L’Office public de la langue bretonne n’a pas traduit « L’Avantage », mais, a  proposé « Beler » pour « Bel-Air ». Même recette : « Carloise » redevient « Kerloez » et « Mayenne » est transposé en « Mezven ».

« Le Routoir » pourra être traduit « An Aoglenn » et un nom typiquement gallo comme « Le Houssa » (La Houssaye) deviendra Kelenneg.

Ces transformations pourront paraître, soit arbitraires (par rapport à quoi ?), soit « impérialistes » (poser des marqueurs en breton sur le Monde, de manière exagérément symbolique).

Pas de limite légale

Ce qui l’autorise est la non-existence légale de la langue bretonne, car la clé « name:br » dans OpenStreetMap ne peut pas être renseignée seulement avec les noms de lieu ayant gardé une forme visiblement bretonne et les nommages de voie en breton opérés par quelques dizaines de communes .

Les 1 500 noms bretons des communes bretonnes ont été injectés en janvier 2012, beaucoup de noms de communautés d’agglomération et de communes ont été traduits et renseignés, dès leur création, des noms de ville et de pays hors de Bretagne, souvent anciens, apparaissent aussi sur OSM (An Havr Nevez, Nevez York, Moskof), ainsi que le nom bretonnisé de tous les États et nations sans États.

La technique en renfort

L’entreprise est immense rapportée au faible nombre des brittophones.

Cependant, il faut compter sur deux renforts de poids :

  • la technique informatique et le moissonnage des bases de données libres (surtout celles de l’Office public de la langue bretonne) qui permettra d’injecter automatiquement de nombreux noms, en particulier, ceux des rues qui sont très souvent identiques (« rue des Ajoncs »)
  • la jeune génération très connectée des brittophones qui sera réceptive à l’idée de voir des cartes en breton

La science toponymique comme garde-fou

La prise en compte des propositions de l’Office public de la langue bretonne et la mention de « source:name:br » sont les garde-fous.

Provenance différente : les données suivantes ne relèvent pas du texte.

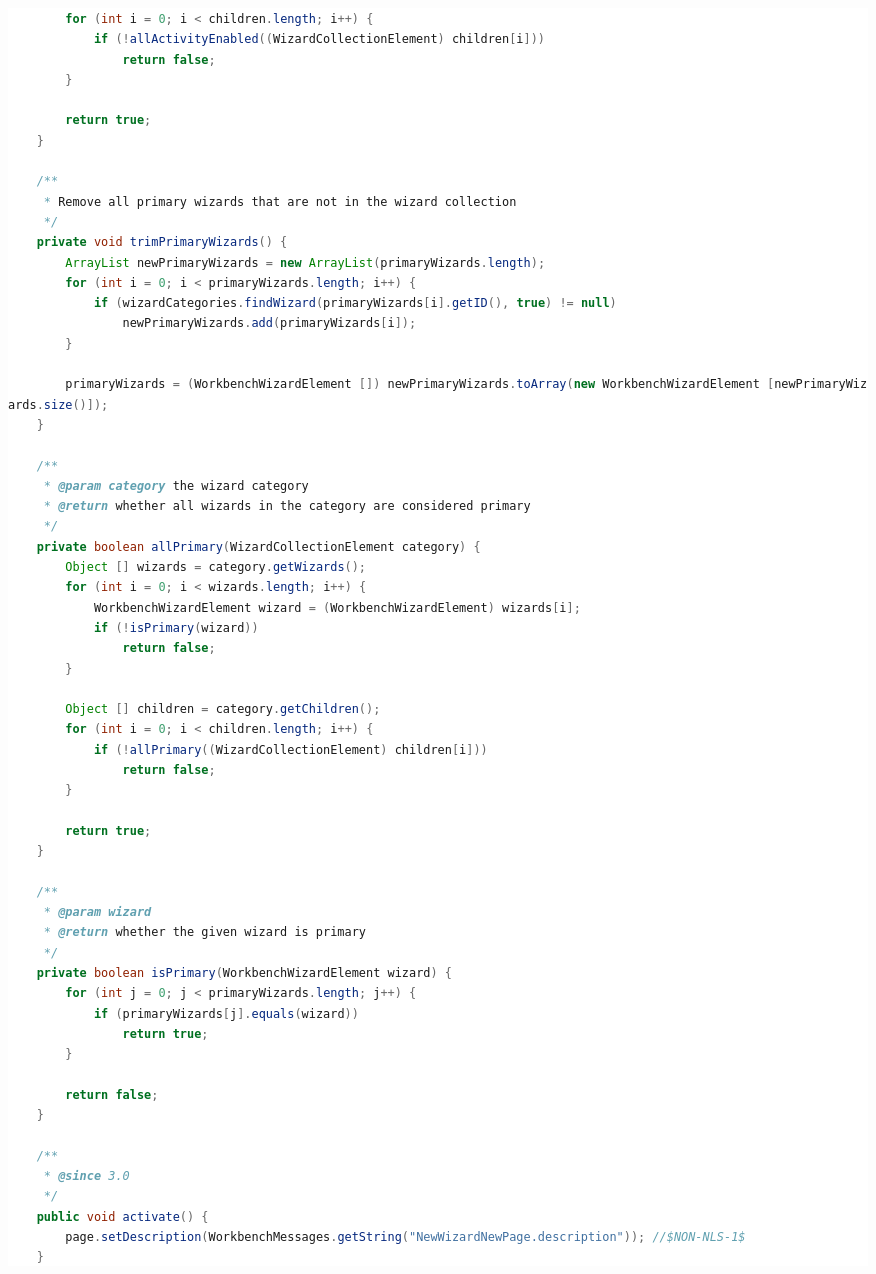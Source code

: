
 ```java
        for (int i = 0; i < children.length; i++) {
            if (!allActivityEnabled((WizardCollectionElement) children[i]))
                return false;
        }
        
        return true;
    }

    /**
     * Remove all primary wizards that are not in the wizard collection
     */
    private void trimPrimaryWizards() {
        ArrayList newPrimaryWizards = new ArrayList(primaryWizards.length);
        for (int i = 0; i < primaryWizards.length; i++) {	
            if (wizardCategories.findWizard(primaryWizards[i].getID(), true) != null)
                newPrimaryWizards.add(primaryWizards[i]);
        }
        
        primaryWizards = (WorkbenchWizardElement []) newPrimaryWizards.toArray(new WorkbenchWizardElement [newPrimaryWizards.size()]);        
    }

    /**
     * @param category the wizard category
     * @return whether all wizards in the category are considered primary
     */
    private boolean allPrimary(WizardCollectionElement category) {
        Object [] wizards = category.getWizards();
        for (int i = 0; i < wizards.length; i++) {
            WorkbenchWizardElement wizard = (WorkbenchWizardElement) wizards[i];
            if (!isPrimary(wizard))
                return false;
        }
        
        Object [] children = category.getChildren();
        for (int i = 0; i < children.length; i++) {
            if (!allPrimary((WizardCollectionElement) children[i]))
                return false;
        }
        
        return true;
    }

    /**
     * @param wizard
     * @return whether the given wizard is primary
     */
    private boolean isPrimary(WorkbenchWizardElement wizard) {
        for (int j = 0; j < primaryWizards.length; j++) {
            if (primaryWizards[j].equals(wizard))
                return true;
        }

        return false;
    }

    /**
	 * @since 3.0
	 */
	public void activate() {
		page.setDescription(WorkbenchMessages.getString("NewWizardNewPage.description")); //$NON-NLS-1$
	}
```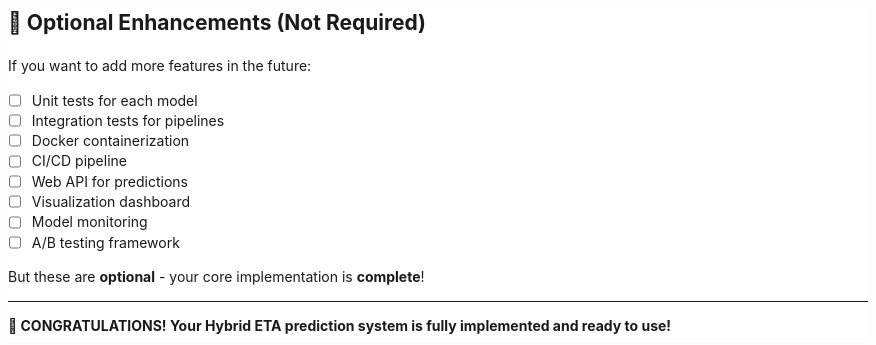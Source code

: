 
## 📝 **Optional Enhancements (Not Required)**

If you want to add more features in the future:
- [ ] Unit tests for each model
- [ ] Integration tests for pipelines
- [ ] Docker containerization
- [ ] CI/CD pipeline
- [ ] Web API for predictions
- [ ] Visualization dashboard
- [ ] Model monitoring
- [ ] A/B testing framework

But these are **optional** - your core implementation is **complete**!

---

**🎉 CONGRATULATIONS! Your Hybrid ETA prediction system is fully implemented and ready to use!**
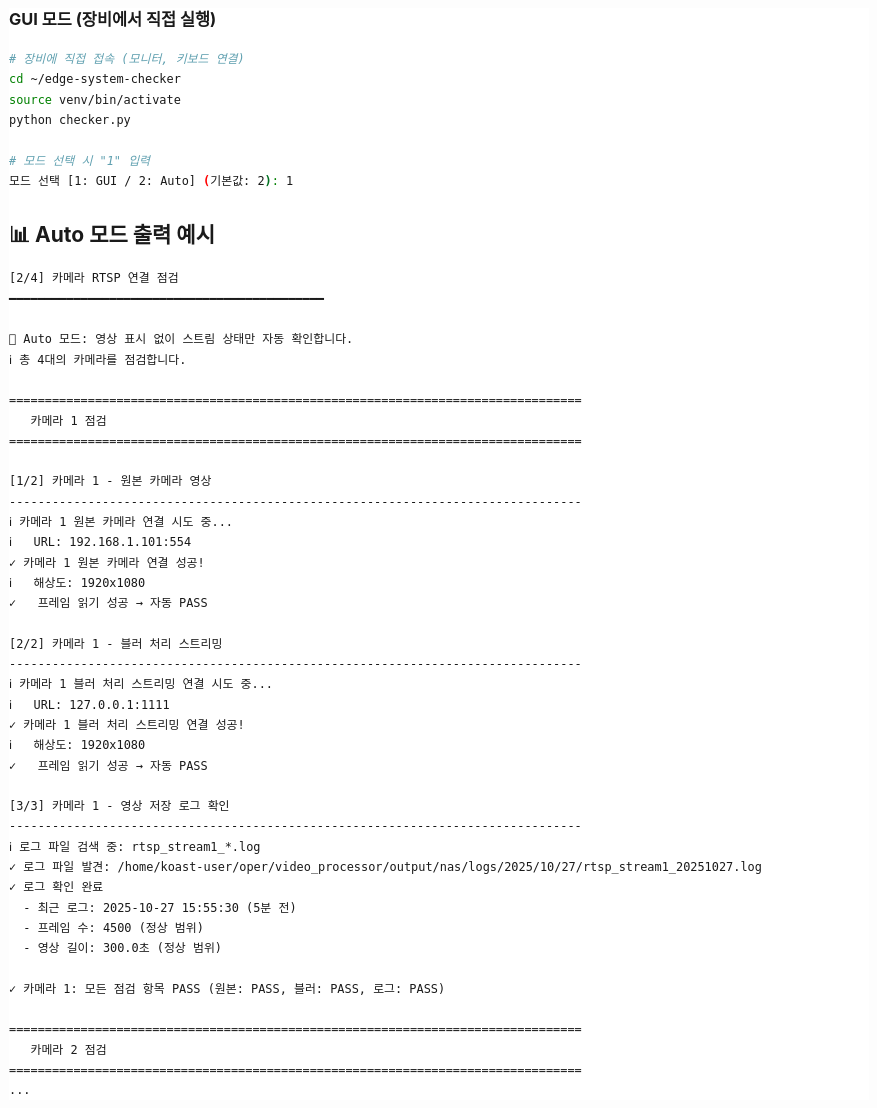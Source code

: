### GUI 모드 (장비에서 직접 실행)

```bash
# 장비에 직접 접속 (모니터, 키보드 연결)
cd ~/edge-system-checker
source venv/bin/activate
python checker.py

# 모드 선택 시 "1" 입력
모드 선택 [1: GUI / 2: Auto] (기본값: 2): 1
```

## 📊 Auto 모드 출력 예시

```
[2/4] 카메라 RTSP 연결 점검
━━━━━━━━━━━━━━━━━━━━━━━━━━━━━━━━━━━━━━━━━━━━

📡 Auto 모드: 영상 표시 없이 스트림 상태만 자동 확인합니다.
ℹ 총 4대의 카메라를 점검합니다.

================================================================================
   카메라 1 점검
================================================================================

[1/2] 카메라 1 - 원본 카메라 영상
--------------------------------------------------------------------------------
ℹ 카메라 1 원본 카메라 연결 시도 중...
ℹ   URL: 192.168.1.101:554
✓ 카메라 1 원본 카메라 연결 성공!
ℹ   해상도: 1920x1080
✓   프레임 읽기 성공 → 자동 PASS

[2/2] 카메라 1 - 블러 처리 스트리밍
--------------------------------------------------------------------------------
ℹ 카메라 1 블러 처리 스트리밍 연결 시도 중...
ℹ   URL: 127.0.0.1:1111
✓ 카메라 1 블러 처리 스트리밍 연결 성공!
ℹ   해상도: 1920x1080
✓   프레임 읽기 성공 → 자동 PASS

[3/3] 카메라 1 - 영상 저장 로그 확인
--------------------------------------------------------------------------------
ℹ 로그 파일 검색 중: rtsp_stream1_*.log
✓ 로그 파일 발견: /home/koast-user/oper/video_processor/output/nas/logs/2025/10/27/rtsp_stream1_20251027.log
✓ 로그 확인 완료
  - 최근 로그: 2025-10-27 15:55:30 (5분 전)
  - 프레임 수: 4500 (정상 범위)
  - 영상 길이: 300.0초 (정상 범위)

✓ 카메라 1: 모든 점검 항목 PASS (원본: PASS, 블러: PASS, 로그: PASS)

================================================================================
   카메라 2 점검
================================================================================
...
```
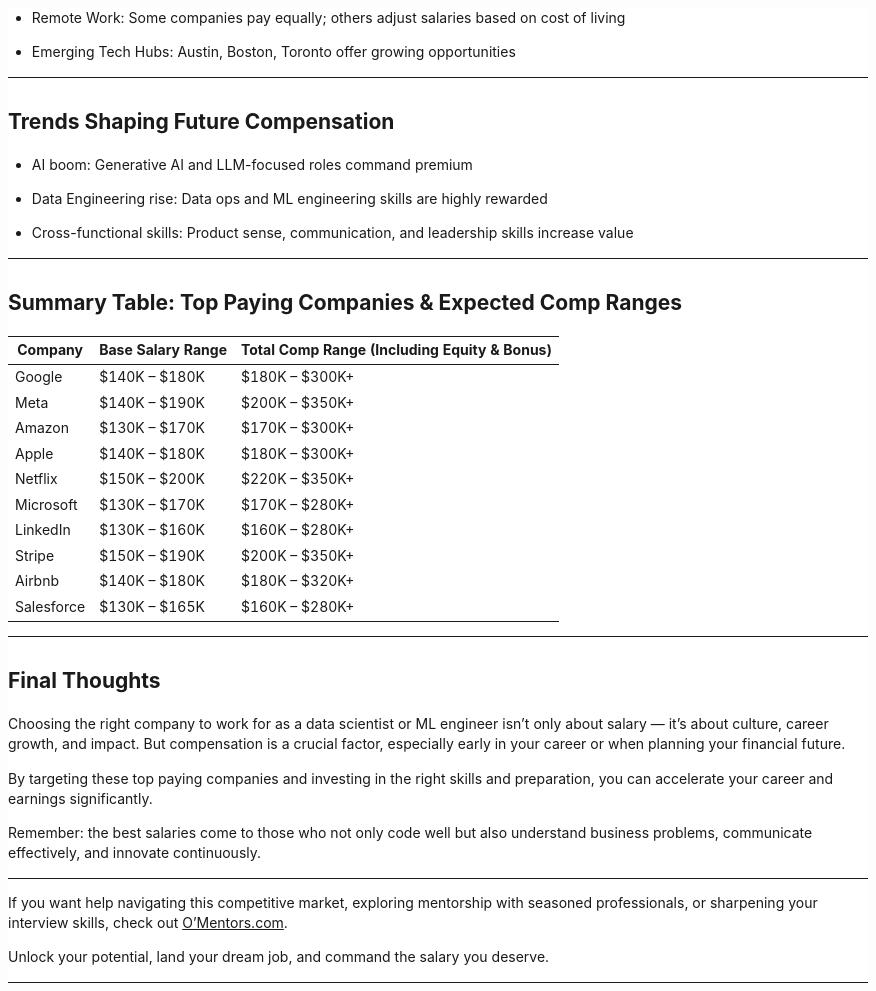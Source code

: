 *  Remote Work:  Some companies pay equally; others adjust salaries based on cost of living

*  Emerging Tech Hubs:  Austin, Boston, Toronto offer growing opportunities

---

##  Trends Shaping Future Compensation 

*  AI boom:  Generative AI and LLM-focused roles command premium

*  Data Engineering rise:  Data ops and ML engineering skills are highly rewarded

*  Cross-functional skills:  Product sense, communication, and leadership skills increase value

---

##  Summary Table: Top Paying Companies & Expected Comp Ranges 

| Company | Base Salary Range | Total Comp Range (Including Equity & Bonus) |
| ----- | ----- | ----- |
| Google | $140K – $180K | $180K – $300K+ |
| Meta | $140K – $190K | $200K – $350K+ |
| Amazon | $130K – $170K | $170K – $300K+ |
| Apple | $140K – $180K | $180K – $300K+ |
| Netflix | $150K – $200K | $220K – $350K+ |
| Microsoft | $130K – $170K | $170K – $280K+ |
| LinkedIn | $130K – $160K | $160K – $280K+ |
| Stripe | $150K – $190K | $200K – $350K+ |
| Airbnb | $140K – $180K | $180K – $320K+ |
| Salesforce | $130K – $165K | $160K – $280K+ |

---

##  Final Thoughts 

Choosing the right company to work for as a data scientist or ML engineer isn’t only about salary — it’s about culture, career growth, and impact. But compensation is a crucial factor, especially early in your career or when planning your financial future.

By targeting these top paying companies and investing in the right skills and preparation, you can accelerate your career and earnings significantly.

Remember: the best salaries come to those who not only code well but also understand business problems, communicate effectively, and innovate continuously.

---

If you want help navigating this competitive market, exploring mentorship with seasoned professionals, or sharpening your interview skills, check out [O’Mentors.com](https://omentors.com/).

Unlock your potential, land your dream job, and command the salary you deserve.

---

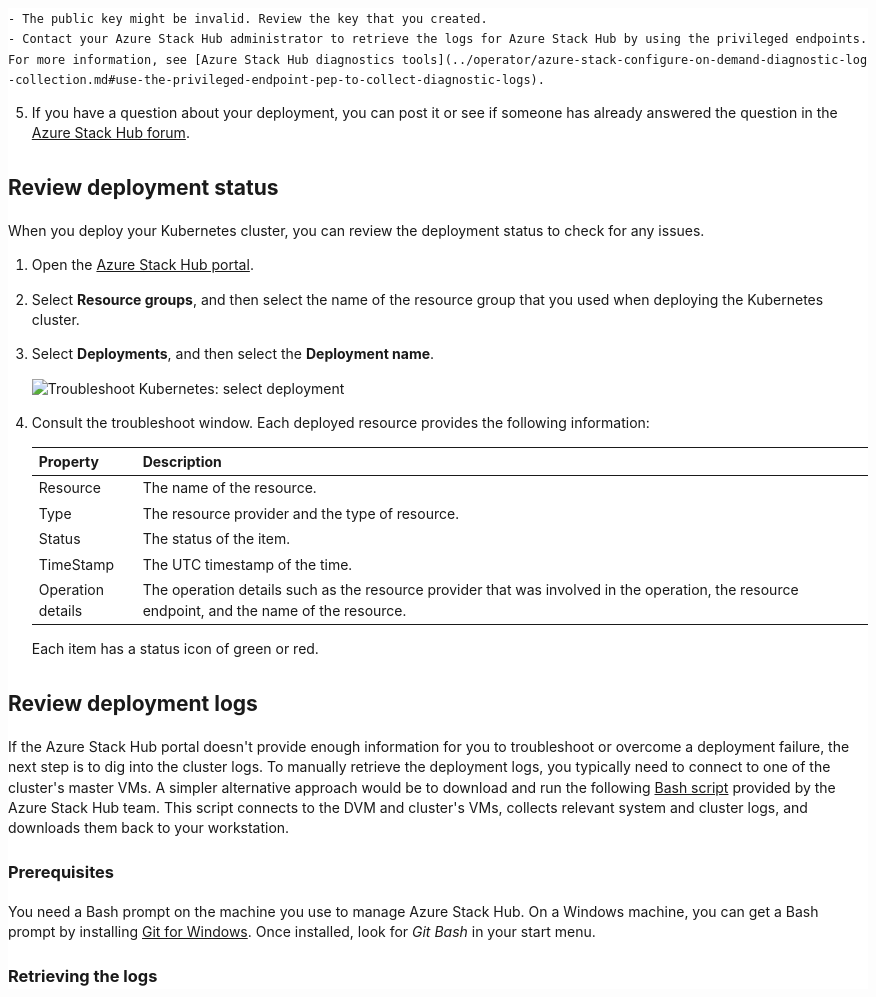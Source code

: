     - The public key might be invalid. Review the key that you created.  
    - Contact your Azure Stack Hub administrator to retrieve the logs for Azure Stack Hub by using the privileged endpoints. For more information, see [Azure Stack Hub diagnostics tools](../operator/azure-stack-configure-on-demand-diagnostic-log-collection.md#use-the-privileged-endpoint-pep-to-collect-diagnostic-logs).
5. If you have a question about your deployment, you can post it or see if someone has already answered the question in the [Azure Stack Hub forum](https://social.msdn.microsoft.com/Forums/azure/home?forum=azurestack). 


## Review deployment status

When you deploy your Kubernetes cluster, you can review the deployment status to check for any issues.

1. Open the [Azure Stack Hub portal](https://portal.local.azurestack.external).
2. Select **Resource groups**, and then select the name of the resource group that you used when deploying the Kubernetes cluster.
3. Select **Deployments**, and then select the **Deployment name**.

    ![Troubleshoot Kubernetes: select deployment](media/azure-stack-solution-template-kubernetes-trouble/azure-stack-kub-trouble-report.png)

4.  Consult the troubleshoot window. Each deployed resource provides the following information:
    
    | Property | Description |
    | ----     | ----        |
    | Resource | The name of the resource. |
    | Type | The resource provider and the type of resource. |
    | Status | The status of the item. |
    | TimeStamp | The UTC timestamp of the time. |
    | Operation details | The operation details such as the resource provider that was involved in the operation, the resource endpoint, and the name of the resource. |

    Each item has a status icon of green or red.

## Review deployment logs

If the Azure Stack Hub portal doesn't provide enough information for you to troubleshoot or overcome a deployment failure, the next step is to dig into the cluster logs. To manually retrieve the deployment logs, you typically need to connect to one of the cluster's master VMs. A simpler alternative approach would be to download and run the following [Bash script](https://aka.ms/AzsK8sLogCollectorScript) provided by the Azure Stack Hub team. This script connects to the DVM and cluster's VMs, collects relevant system and cluster logs, and downloads them back to your workstation.

### Prerequisites

You need a Bash prompt on the machine you use to manage Azure Stack Hub. On a Windows machine, you can get a Bash prompt by installing [Git for Windows](https://git-scm.com/downloads). Once installed, look for _Git Bash_ in your start menu.

### Retrieving the logs
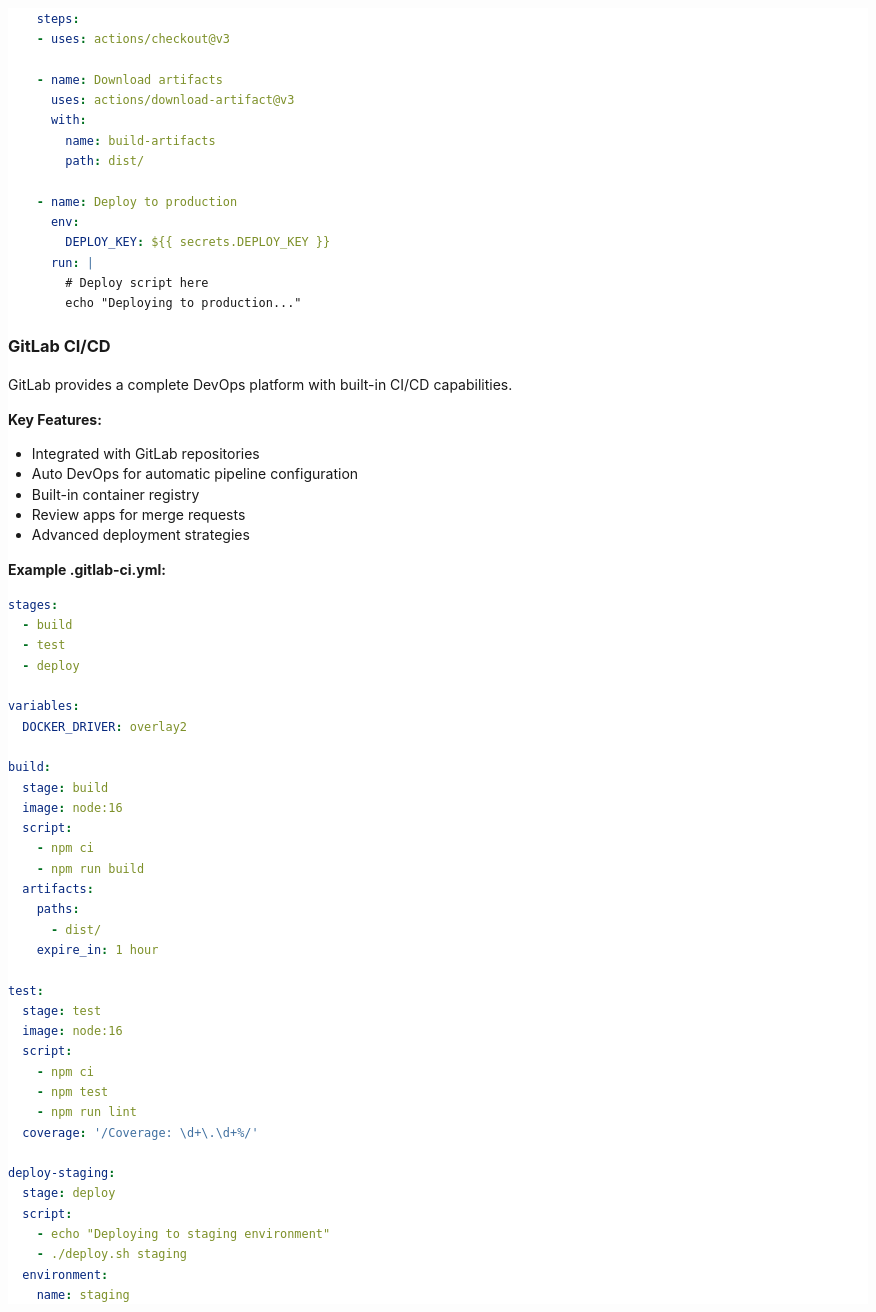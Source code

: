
 ```yaml
    steps:
    - uses: actions/checkout@v3
    
    - name: Download artifacts
      uses: actions/download-artifact@v3
      with:
        name: build-artifacts
        path: dist/
    
    - name: Deploy to production
      env:
        DEPLOY_KEY: ${{ secrets.DEPLOY_KEY }}
      run: |
        # Deploy script here
        echo "Deploying to production..."
```

### GitLab CI/CD
GitLab provides a complete DevOps platform with built-in CI/CD capabilities.

**Key Features:**
- Integrated with GitLab repositories
- Auto DevOps for automatic pipeline configuration
- Built-in container registry
- Review apps for merge requests
- Advanced deployment strategies

**Example .gitlab-ci.yml:**
```yaml
stages:
  - build
  - test
  - deploy

variables:
  DOCKER_DRIVER: overlay2

build:
  stage: build
  image: node:16
  script:
    - npm ci
    - npm run build
  artifacts:
    paths:
      - dist/
    expire_in: 1 hour

test:
  stage: test
  image: node:16
  script:
    - npm ci
    - npm test
    - npm run lint
  coverage: '/Coverage: \d+\.\d+%/'

deploy-staging:
  stage: deploy
  script:
    - echo "Deploying to staging environment"
    - ./deploy.sh staging
  environment:
    name: staging
```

L’Ofis est officiellement missionné par la Région Bretagne pour être une source de toponymes normalisés.

Les nombreux toponymistes qui ont travaillé localement ou régionalement sont une source à exploiter avec la prudence nécessaire.

Il n’est pas envisageable d’obtenir une carte où 100% des noms sont bretonnisés, mais 80% en Bretagne est atteignable et, faute de bretonnisation possible,  un nom d’aspect breton n’est pas requis dans tous les « name:br ».